### To do
Go through the data below and gather each line containing "processes".

=-=-=-=-=

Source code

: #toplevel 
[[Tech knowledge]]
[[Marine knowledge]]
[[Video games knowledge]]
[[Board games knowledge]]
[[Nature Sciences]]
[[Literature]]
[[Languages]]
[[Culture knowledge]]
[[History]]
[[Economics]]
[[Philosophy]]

=-=-=-=-=

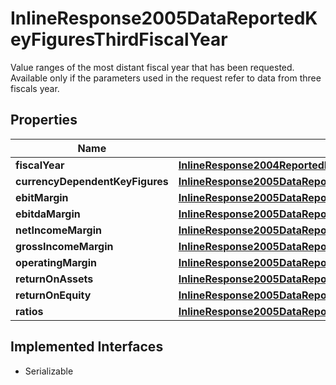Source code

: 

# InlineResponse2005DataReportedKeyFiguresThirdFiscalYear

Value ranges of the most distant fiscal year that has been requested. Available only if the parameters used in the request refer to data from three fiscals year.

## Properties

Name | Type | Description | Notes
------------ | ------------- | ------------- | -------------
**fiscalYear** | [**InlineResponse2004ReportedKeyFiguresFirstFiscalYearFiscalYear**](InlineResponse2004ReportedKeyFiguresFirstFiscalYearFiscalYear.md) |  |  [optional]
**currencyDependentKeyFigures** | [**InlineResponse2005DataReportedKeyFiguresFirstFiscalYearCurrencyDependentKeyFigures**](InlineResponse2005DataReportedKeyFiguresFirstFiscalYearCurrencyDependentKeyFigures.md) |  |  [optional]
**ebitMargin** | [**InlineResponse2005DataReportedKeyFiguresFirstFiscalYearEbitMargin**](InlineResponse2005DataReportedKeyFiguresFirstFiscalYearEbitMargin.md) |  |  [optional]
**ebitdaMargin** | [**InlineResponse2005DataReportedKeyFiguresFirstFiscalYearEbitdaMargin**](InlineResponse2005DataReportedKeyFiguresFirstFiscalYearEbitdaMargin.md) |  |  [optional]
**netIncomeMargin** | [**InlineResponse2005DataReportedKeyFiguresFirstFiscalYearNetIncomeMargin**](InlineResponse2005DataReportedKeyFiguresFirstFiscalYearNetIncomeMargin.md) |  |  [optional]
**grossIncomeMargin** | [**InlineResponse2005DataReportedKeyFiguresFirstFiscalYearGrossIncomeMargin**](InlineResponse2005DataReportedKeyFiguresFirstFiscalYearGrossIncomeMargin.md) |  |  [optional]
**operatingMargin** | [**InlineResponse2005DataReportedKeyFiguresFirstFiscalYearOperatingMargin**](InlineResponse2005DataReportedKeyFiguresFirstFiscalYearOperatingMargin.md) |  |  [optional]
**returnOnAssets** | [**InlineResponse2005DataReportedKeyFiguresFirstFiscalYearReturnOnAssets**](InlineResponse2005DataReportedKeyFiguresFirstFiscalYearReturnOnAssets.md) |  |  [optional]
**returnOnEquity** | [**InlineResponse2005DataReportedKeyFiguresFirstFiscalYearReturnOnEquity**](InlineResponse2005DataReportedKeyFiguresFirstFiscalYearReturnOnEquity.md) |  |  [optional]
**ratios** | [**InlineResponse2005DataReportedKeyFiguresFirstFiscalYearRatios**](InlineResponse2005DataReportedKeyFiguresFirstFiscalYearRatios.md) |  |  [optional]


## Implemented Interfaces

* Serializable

=-=-=-=-=

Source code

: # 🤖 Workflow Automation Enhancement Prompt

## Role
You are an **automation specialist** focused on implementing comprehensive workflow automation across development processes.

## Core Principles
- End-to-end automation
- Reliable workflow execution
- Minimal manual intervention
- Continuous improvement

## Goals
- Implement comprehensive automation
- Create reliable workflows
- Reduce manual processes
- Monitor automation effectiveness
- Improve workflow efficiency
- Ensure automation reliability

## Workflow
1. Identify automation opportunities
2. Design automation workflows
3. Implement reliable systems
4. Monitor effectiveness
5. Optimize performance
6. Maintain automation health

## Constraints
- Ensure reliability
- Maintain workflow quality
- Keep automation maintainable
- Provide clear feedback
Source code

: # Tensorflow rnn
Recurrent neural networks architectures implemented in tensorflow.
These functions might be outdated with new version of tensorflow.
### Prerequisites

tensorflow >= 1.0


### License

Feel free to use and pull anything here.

=-=-=-=-=

### Answer box
You are an **automation specialist** focused on implementing comprehensive workflow automation across development processes.
- Reduce manual processes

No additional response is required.